Restate the data below word for word, and let no image into your version.

**Information provided**
_____

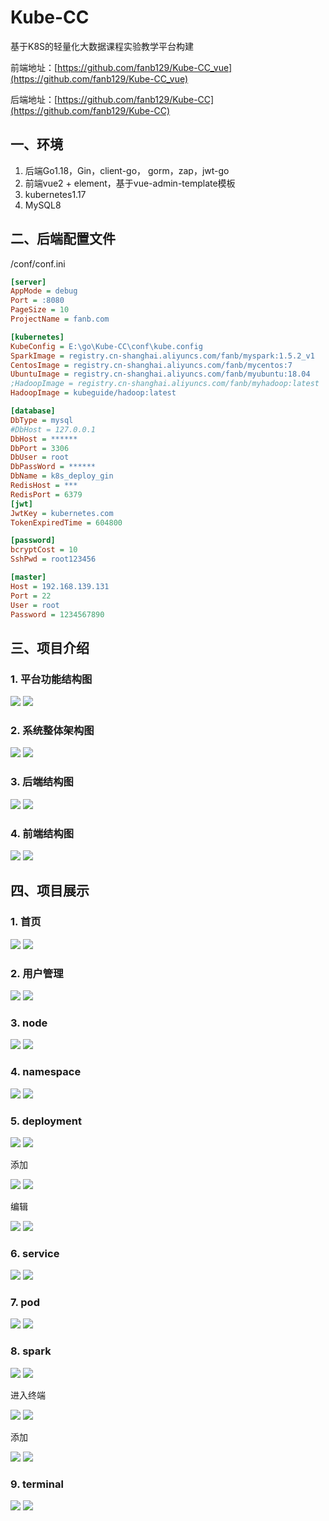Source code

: # Kube-CC
基于K8S的轻量化大数据课程实验教学平台构建

前端地址：[https://github.com/fanb129/Kube-CC_vue](https://github.com/fanb129/Kube-CC_vue)

后端地址：[https://github.com/fanb129/Kube-CC](https://github.com/fanb129/Kube-CC)



## 一、环境

1. 后端Go1.18，Gin，client-go， gorm，zap，jwt-go
2. 前端vue2 + element，基于vue-admin-template模板
3. kubernetes1.17
4. MySQL8

## 二、后端配置文件

/conf/conf.ini

```ini
[server]
AppMode = debug
Port = :8080
PageSize = 10
ProjectName = fanb.com

[kubernetes]
KubeConfig = E:\go\Kube-CC\conf\kube.config
SparkImage = registry.cn-shanghai.aliyuncs.com/fanb/myspark:1.5.2_v1
CentosImage = registry.cn-shanghai.aliyuncs.com/fanb/mycentos:7
UbuntuImage = registry.cn-shanghai.aliyuncs.com/fanb/myubuntu:18.04
;HadoopImage = registry.cn-shanghai.aliyuncs.com/fanb/myhadoop:latest
HadoopImage = kubeguide/hadoop:latest

[database]
DbType = mysql
#DbHost = 127.0.0.1
DbHost = ******
DbPort = 3306
DbUser = root
DbPassWord = ******
DbName = k8s_deploy_gin
RedisHost = ***
RedisPort = 6379
[jwt]
JwtKey = kubernetes.com
TokenExpiredTime = 604800

[password]
bcryptCost = 10
SshPwd = root123456

[master]
Host = 192.168.139.131
Port = 22
User = root
Password = 1234567890
```

## 三、项目介绍

### 1. 平台功能结构图

![](img/功能结构图.png)
![](main/img/功能结构图.png)

### 2. 系统整体架构图

![](img/整体架构图.png)
![](main/img/整体架构图.png)

### 3. 后端结构图

![](img/后端结构.png)
![](main/img/后端结构.png)

### 4. 前端结构图

![](img/前端结构.png)
![](main/img/前端结构.png)



## 四、项目展示

### 1. 首页

![](img/首页.png)
![](main/img/首页.png)

### 2. 用户管理

![](img/user.png)
![](main/img/user.png)

### 3. node

![](img/node.png)
![](main/img/node.png)

### 4. namespace

![](img/ns.png)
![](main/img/ns.png)

### 5. deployment

![](img/deploy.png)
![](main/img/deploy.png)

添加

![](img/add_deploy.png)
![](main/img/add_deploy.png)

编辑

![](img/update_deploy.png)
![](main/img/update_deploy.png)

### 6. service

![](img/service.png)
![](main/img/service.png)

### 7. pod

![](img/pod.png)
![](main/img/pod.png)

### 8. spark

![](img/spark.png)
![](main/img/spark.png)

进入终端

![](img/spark-console.png)
![](main/img/spark-console.png)

添加

![](img/add_spark.png)
![](main/img/add_spark.png)

### 9. terminal

![](img/terminal.png)
![](main/img/terminal.png)
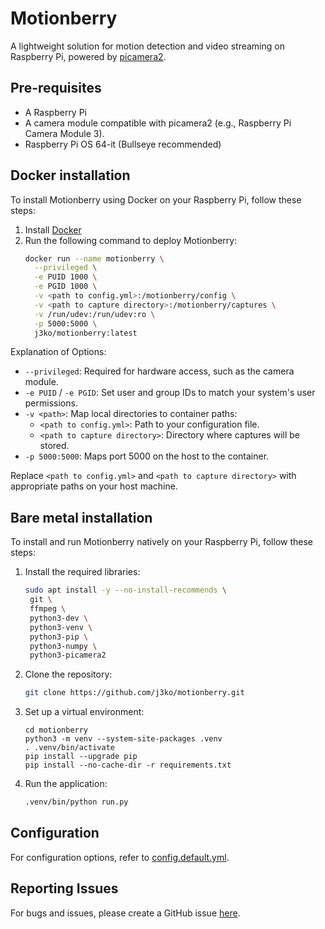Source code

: # Motionberry

A lightweight solution for motion detection and video streaming on Raspberry Pi, powered by [picamera2](https://github.com/raspberrypi/picamera2).

## Pre-requisites

- A Raspberry Pi
- A camera module compatible with picamera2 (e.g., Raspberry Pi Camera Module 3).
- Raspberry Pi OS 64-it (Bullseye recommended)

## Docker installation
To install Motionberry using Docker on your Raspberry Pi, follow these steps:
1. Install [Docker](https://docs.docker.com/engine/install/debian/)
1. Run the following command to deploy Motionberry:
   ```bash
   docker run --name motionberry \
     --privileged \
     -e PUID 1000 \
     -e PGID 1000 \
     -v <path to config.yml>:/motionberry/config \
     -v <path to capture directory>:/motionberry/captures \
     -v /run/udev:/run/udev:ro \
     -p 5000:5000 \
     j3ko/motionberry:latest
   ```

Explanation of Options:

- `--privileged`: Required for hardware access, such as the camera module.
- `-e PUID` / `-e PGID`: Set user and group IDs to match your system's user permissions.
- `-v <path>`: Map local directories to container paths:
  - `<path to config.yml>`: Path to your configuration file.
  - `<path to capture directory>`: Directory where captures will be stored.
- `-p 5000:5000`: Maps port 5000 on the host to the container.

Replace `<path to config.yml>` and `<path to capture directory>` with appropriate paths on your host machine.

## Bare metal installation
To install and run Motionberry natively on your Raspberry Pi, follow these steps:
1. Install the required libraries:
   ```bash
   sudo apt install -y --no-install-recommends \
    git \
    ffmpeg \
    python3-dev \
    python3-venv \
    python3-pip \
    python3-numpy \
    python3-picamera2
   ```
1. Clone the repository:
   ```bash
   git clone https://github.com/j3ko/motionberry.git
   ```
1. Set up a virtual environment:
   ```
   cd motionberry
   python3 -m venv --system-site-packages .venv
   . .venv/bin/activate
   pip install --upgrade pip
   pip install --no-cache-dir -r requirements.txt
   ```
1. Run the application:
   ```bash
   .venv/bin/python run.py
   ```

## Configuration

For configuration options, refer to [config.default.yml](https://github.com/j3ko/motionberry/blob/main/config.default.yml).

## Reporting Issues

For bugs and issues, please create a GitHub issue [here](https://github.com/j3ko/motionberry/issues).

_____

**Response area**
Source code

: # Kube-CC
基于K8S的轻量化大数据课程实验教学平台构建

前端地址：[https://github.com/fanb129/Kube-CC_vue](https://github.com/fanb129/Kube-CC_vue)

后端地址：[https://github.com/fanb129/Kube-CC](https://github.com/fanb129/Kube-CC)



## 一、环境

1. 后端Go1.18，Gin，client-go， gorm，zap，jwt-go
2. 前端vue2 + element，基于vue-admin-template模板
3. kubernetes1.17
4. MySQL8

## 二、后端配置文件

/conf/conf.ini

```ini
[server]
AppMode = debug
Port = :8080
PageSize = 10
ProjectName = fanb.com

[kubernetes]
KubeConfig = E:\go\Kube-CC\conf\kube.config
SparkImage = registry.cn-shanghai.aliyuncs.com/fanb/myspark:1.5.2_v1
CentosImage = registry.cn-shanghai.aliyuncs.com/fanb/mycentos:7
UbuntuImage = registry.cn-shanghai.aliyuncs.com/fanb/myubuntu:18.04
;HadoopImage = registry.cn-shanghai.aliyuncs.com/fanb/myhadoop:latest
HadoopImage = kubeguide/hadoop:latest

[database]
DbType = mysql
#DbHost = 127.0.0.1
DbHost = ******
DbPort = 3306
DbUser = root
DbPassWord = ******
DbName = k8s_deploy_gin
RedisHost = ***
RedisPort = 6379
[jwt]
JwtKey = kubernetes.com
TokenExpiredTime = 604800

[password]
bcryptCost = 10
SshPwd = root123456

[master]
Host = 192.168.139.131
Port = 22
User = root
Password = 1234567890
```

## 三、项目介绍

### 1. 平台功能结构图

![](img/功能结构图.png)
![](main/img/功能结构图.png)

### 2. 系统整体架构图

![](img/整体架构图.png)
![](main/img/整体架构图.png)

### 3. 后端结构图

![](img/后端结构.png)
![](main/img/后端结构.png)

### 4. 前端结构图

![](img/前端结构.png)
![](main/img/前端结构.png)



## 四、项目展示

### 1. 首页

![](img/首页.png)
![](main/img/首页.png)

### 2. 用户管理

![](img/user.png)
![](main/img/user.png)

### 3. node

![](img/node.png)
![](main/img/node.png)

### 4. namespace

![](img/ns.png)
![](main/img/ns.png)

### 5. deployment

![](img/deploy.png)
![](main/img/deploy.png)

添加

![](img/add_deploy.png)
![](main/img/add_deploy.png)

编辑

![](img/update_deploy.png)
![](main/img/update_deploy.png)

### 6. service

![](img/service.png)
![](main/img/service.png)

### 7. pod

![](img/pod.png)
![](main/img/pod.png)

### 8. spark

![](img/spark.png)
![](main/img/spark.png)

进入终端

![](img/spark-console.png)
![](main/img/spark-console.png)

添加

![](img/add_spark.png)
![](main/img/add_spark.png)

### 9. terminal

![](img/terminal.png)
![](main/img/terminal.png)
Source code

: # Motionberry

A lightweight solution for motion detection and video streaming on Raspberry Pi, powered by [picamera2](https://github.com/raspberrypi/picamera2).

## Pre-requisites

- A Raspberry Pi
- A camera module compatible with picamera2 (e.g., Raspberry Pi Camera Module 3).
- Raspberry Pi OS 64-it (Bullseye recommended)

## Docker installation
To install Motionberry using Docker on your Raspberry Pi, follow these steps:
1. Install [Docker](https://docs.docker.com/engine/install/debian/)
1. Run the following command to deploy Motionberry:
   ```bash
   docker run --name motionberry \
     --privileged \
     -e PUID 1000 \
     -e PGID 1000 \
     -v <path to config.yml>:/motionberry/config \
     -v <path to capture directory>:/motionberry/captures \
     -v /run/udev:/run/udev:ro \
     -p 5000:5000 \
     j3ko/motionberry:latest
   ```

Explanation of Options:

- `--privileged`: Required for hardware access, such as the camera module.
- `-e PUID` / `-e PGID`: Set user and group IDs to match your system's user permissions.
- `-v <path>`: Map local directories to container paths:
  - `<path to config.yml>`: Path to your configuration file.
  - `<path to capture directory>`: Directory where captures will be stored.
- `-p 5000:5000`: Maps port 5000 on the host to the container.

Replace `<path to config.yml>` and `<path to capture directory>` with appropriate paths on your host machine.

## Bare metal installation
To install and run Motionberry natively on your Raspberry Pi, follow these steps:
1. Install the required libraries:
   ```bash
   sudo apt install -y --no-install-recommends \
    git \
    ffmpeg \
    python3-dev \
    python3-venv \
    python3-pip \
    python3-numpy \
    python3-picamera2
   ```
1. Clone the repository:
   ```bash
   git clone https://github.com/j3ko/motionberry.git
   ```
1. Set up a virtual environment:
   ```
   cd motionberry
   python3 -m venv --system-site-packages .venv
   . .venv/bin/activate
   pip install --upgrade pip
   pip install --no-cache-dir -r requirements.txt
   ```
1. Run the application:
   ```bash
   .venv/bin/python run.py
   ```

## Configuration

For configuration options, refer to [config.default.yml](https://github.com/j3ko/motionberry/blob/main/config.default.yml).

## Reporting Issues

For bugs and issues, please create a GitHub issue [here](https://github.com/j3ko/motionberry/issues).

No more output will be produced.